Liberia’s post-war economic growth was sustained in 2012, with estimated real GDP growth of 8.9%, led by the first full year of post-conflict iron ore exports, buoyant construction, and strong performance in services. Real GDP is projected to expand by 7.7% in 2013 and 5.4% in 2014, supported by further iron ore expansion and concessionrelated foreign direct investment (FDI). Liberia’s economic outlook remains vulnerable to fluctuations in commodity prices, particularly for its key exports, rubber and iron ore.
Potential declines in FDI and overseas development assistance, including the partial drawdown of the substantial UNMIL force, could also affect economic performance.
Consumer price inflation moderated to 6.9% in 2012, thanks to lower international food and fuel prices, and is expected to further slow to 5.1% in 2013.
In December 2012, Liberia launched the Agenda for Transformation (AfT), its second poverty reduction strategy. The AfT intends to remove key infrastructure constraints in energy, roads, and ports, and to support youth and capacity building. The government has secured financing to rehabilitate the Mount Coffee Hydropower plant, which could come online at end of 2015 and would help address the country’s substantial energy shortage. The government prepared its FY 2012/13 budget in a three-year Medium Term Expenditure Framework (MTEF). However, despite substantial progress in public financial management (PFM) and transparency, substantial challenges remain, and pay reform will be necessary to improve public sector capacity.
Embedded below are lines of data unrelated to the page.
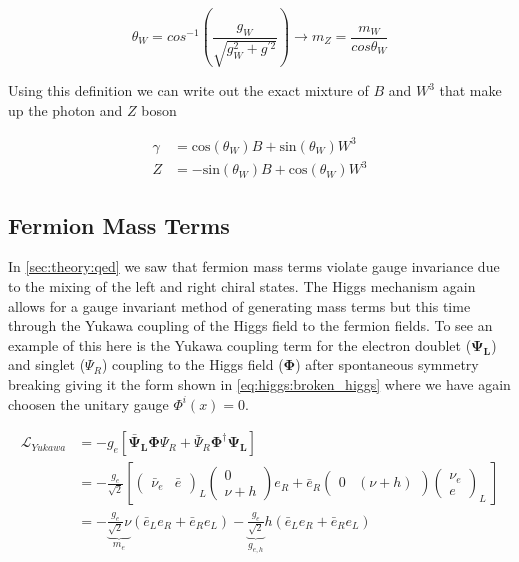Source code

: \begin{equation}
\theta_W = cos^{-1}\left( \frac{g_{W}}{\sqrt{g_{W}^{2}+g^{'2}}} \right) \rightarrow m_{Z} =
\frac{m_{W}}{cos{\theta_{W}}}
\end{equation}

Using this definition we can write out the exact mixture of $B$ and $W^{3}$ that
make up the photon and $Z$ boson

\begin{align}
\gamma &= \text{cos}(\theta_{W})B + \text{sin}(\theta_{W})W^{3} \\
Z &= -\text{sin}(\theta_{W})B + \text{cos}(\theta_{W})W^{3}
\end{align}

\subsection{Fermion Mass Terms} \label{sec:theory:fermion_mass}

In \cref{sec:theory:qed} we saw that fermion mass terms violate gauge
invariance due to the mixing of the left and right chiral states.  The Higgs
mechanism again allows for a gauge invariant method of generating mass terms but
this time through the Yukawa coupling of the Higgs field to the fermion fields.
To see an example of this here is the Yukawa coupling term for the electron
doublet ($\boldsymbol{\Psi_L}$) and singlet ($\Psi_R$) coupling to the Higgs
field ($\boldsymbol{\Phi}$) after spontaneous symmetry breaking giving it the
form shown in \cref{eq:higgs:broken_higgs} where we have again choosen
the unitary gauge $\Phi^{i}(x) = 0$.

\begin{align}
\mathcal{L}_{Yukawa} &= - g_{e} \left[ \boldsymbol{\bar{\Psi}_L}
\boldsymbol{\Phi} \Psi_R + \bar{\Psi}_{R} \boldsymbol{\Phi}^{\dagger} \boldsymbol{\Psi_L}
\right] \\ &= - \frac{g_{e}}{\sqrt{2}} \left[ \left( \begin{matrix}
\bar{\nu}_{e} & \bar{e} \end{matrix} \right)_L \left( \begin{matrix} 0 \\ \nu +
h \end{matrix} \right) e_{R} + \bar{e}_{R} \left( \begin{matrix} 0 & (\nu + h)
\end{matrix} \right) \left( \begin{matrix} \nu_{e} \\ e \end{matrix} \right)_L \ \right] \\ &= - \underbrace{\frac{g_{e}}{\sqrt{2}}
\nu}_{m_{e}} \left( \bar{e}_{L}e_{R} + \bar{e}_{R}e_{L}  \right)
- \underbrace{\frac{g_{e}}{\sqrt{2}}}_{g_{e,h}} h \left(
\bar{e}_{L}e_{R} + \bar{e}_{R}e_{L}  \right) 
\end{align}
Natural resources continue to play a leading role in Liberia’s economy. Iron ore, rubber, and timber dominate exports, and the oil and palm oil sectors offer much potential. The management of these resources has come under scrutiny in the past year. The abuse of Private Use Permits in the forestry sector has resulted in a quarter of Liberia’s land being contracted out to foreign companies with little oversight. Land access disputes have also slowed planting in the palm oil sector, and oil discoveries have been overshadowed by the need to reform the sector’s institutions. Investments in power and transportation should foster linkages between Liberia’s private sector and its natural resources sector, while increasing productivity and market access for the majority of households in rural areas that are engaged in small-scale agriculture. Infrastructure will take years to develop, however, and poor access to credit will continue to constrain growth. Concession agreements could create up to 100 000 local jobs over 10 years, but this will make limited impact on the 50 000 youth joining the labour force every year. Increased employment creation would help decrease the risk of instability.